Failed Fashionista No. 3 (Watch Out)

Watch Out
By April Lamm

What could be sexier than sporting an accessoire still spotted on the wrists of Hungarian businessmen in mauve? I’m talking about the digital watch. Trendsetters could be seen sporting them years ago –see Prada’s brown Bakelite version, Spring 2005 -- but we have yet to witness the blockbuster comeback of the digital watch.

In the era of the handheld databank gizmo and its accompanying motion – the two-finger swoop – wearing a watch is like wearing a monocle. But the digital watch is what makes others watch you. It sets you apart from the complicated crowd of swoopers with apps. You know where the next bookstore is because a friend told you. Leave your handy cell behind. It will only make you late. And let this be a plea for the importance of being on time.

I remember the heyday of the digital watch, how awed we were that we could tell time, the exact time, in the dark. The favored form was a flattened octagon, quasi-Buck Minister Fuller prêt-a-porter, solar powered, and if you were lucky it was equipped with a melody to sound the alarm. It was shock resistant and perhaps even featured a world map (!). Even the names were sexy: G-shock sounded like an overheated G-spot; Texas Instruments, like a handsome nerdy scientist; Citizen bore an air of timeless cosmopolitanism, and Seiko was the least sexy of the lot, but also unknowingly my very first Japanese word – which translates into either “exquisite,” “minute,” or “success.” Knowing that now makes the phrase “I like your Seiko” a very nice one indeed.
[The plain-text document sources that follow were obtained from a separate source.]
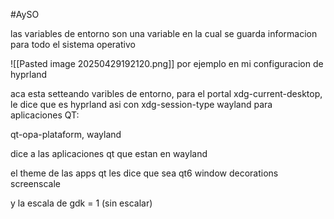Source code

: #AySO 

las variables de entorno son una variable en la cual se guarda informacion para todo el sistema operativo

![[Pasted image 20250429192120.png]]
por ejemplo en mi configuracion de hyprland

aca esta setteando varibles de entorno, para el portal xdg-current-desktop, le dice que es hyprland
asi con xdg-session-type wayland
para aplicaciones QT:

qt-opa-plataform, wayland

dice a las aplicaciones qt que estan en wayland

el theme de las apps qt les dice que sea qt6
window decorations
screenscale

y la escala de gdk = 1 (sin escalar)
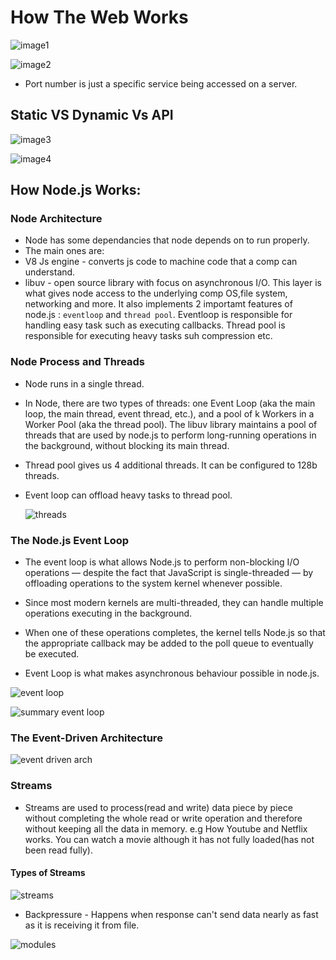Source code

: # How The Web Works

![image1](https://user-images.githubusercontent.com/59168713/187623996-035a6999-01bc-40dd-9dab-4fb1551f03df.png)

![image2](https://user-images.githubusercontent.com/59168713/187624114-da3d2a17-d056-4d0d-965e-dce82c33a02f.png)

- Port number is just a specific service being accessed on a server.

## Static VS Dynamic Vs API

![image3](https://user-images.githubusercontent.com/59168713/187635786-8c2a606f-59dc-4bfb-aa46-7c7e9445f78c.png)

![image4](https://user-images.githubusercontent.com/59168713/187635805-751c90a0-87cf-4f88-a58d-f66b84364d5e.png)

## How Node.js Works:

### Node Architecture

- Node has some dependancies that node depends on to run properly.
- The main ones are:
- V8 Js engine - converts js code to machine code that a comp can understand.
- libuv - open source library with focus on asynchronous I/O. This layer is what gives node access to the underlying comp OS,file system, networking and more. It also implements 2 importamt features of node.js : `eventloop` and `thread pool`. Eventloop is responsible for handling easy task such as executing callbacks. Thread pool is responsible for executing heavy tasks suh compression etc.

### Node Process and Threads

- Node runs in a single thread.
- In Node, there are two types of threads: one Event Loop (aka the main loop, the main thread, event thread, etc.), and a pool of k Workers in a Worker Pool (aka the thread pool). The libuv library maintains a pool of threads that are used by node.js to perform long-running operations in the background, without blocking its main thread.
- Thread pool gives us 4 additional threads. It can be configured to 128b threads.
- Event loop can offload heavy tasks to thread pool.

  ![threads](https://user-images.githubusercontent.com/59168713/187642430-f6c9a342-6646-4774-9e5b-c7c884b6ccb5.png)

### The Node.js Event Loop

- The event loop is what allows Node.js to perform non-blocking I/O operations — despite the fact that JavaScript is single-threaded — by offloading operations to the system kernel whenever possible.

- Since most modern kernels are multi-threaded, they can handle multiple operations executing in the background.
- When one of these operations completes, the kernel tells Node.js so that the appropriate callback may be added to the poll queue to eventually be executed.
- Event Loop is what makes asynchronous behaviour possible in node.js.

![event loop](https://user-images.githubusercontent.com/59168713/187650679-8266cc42-5011-45ab-b5dc-12b74b89cf8e.png)

![summary event loop](https://user-images.githubusercontent.com/59168713/187650707-9c132444-50c5-4339-9d84-7232671990de.png)

### The Event-Driven Architecture

![event driven arch](https://user-images.githubusercontent.com/59168713/187671156-c127d660-68ff-4a3f-902a-2eb80cf97d3d.png)

### Streams

- Streams are used to process(read and write) data piece by piece without completing the whole read or write operation and therefore without keeping all the data in memory. e.g How Youtube and Netflix works. You can watch a movie although it has not fully loaded(has not been read fully).

#### Types of Streams

![streams](https://user-images.githubusercontent.com/59168713/188080811-f068d7e6-5783-444a-8dd9-d793d859a2bb.png)

- Backpressure - Happens when response can't send data nearly as fast as it is receiving it from file.


![modules](https://user-images.githubusercontent.com/59168713/188602450-22508ca4-22e5-4588-83ec-8039c57b665f.png)
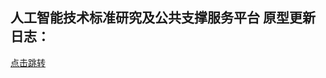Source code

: ## 人工智能技术标准研究及公共支撑服务平台 原型更新日志：

<a href="https://chowchihang.github.io/ai/changelog.html" target="_blank">点击跳转</a>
Three thirty-three. The digital watch era also marked the time when we began to speak outside of the rounded 10s or more exact 5s, the squareness of a half past, quarter past, quarter til. Four twelve: time began to sound like a hotel room. Digital time made us sound anal to be sure, brutally truthful, seemingly less subjective, at times, conveying the feeling of being right (and at worst besserwisserisch).

I happened upon a Tiffany ad in an old issue of The New Yorker featuring their line of digital watches from 1975 called the Concord. The watches had been arranged on the page in a Boogie-Woogie Mondrian grid against an all red background. A Bermuda triangle of speed, London, Paris, New York, the Concord, the digital Concord, let it comeback, please.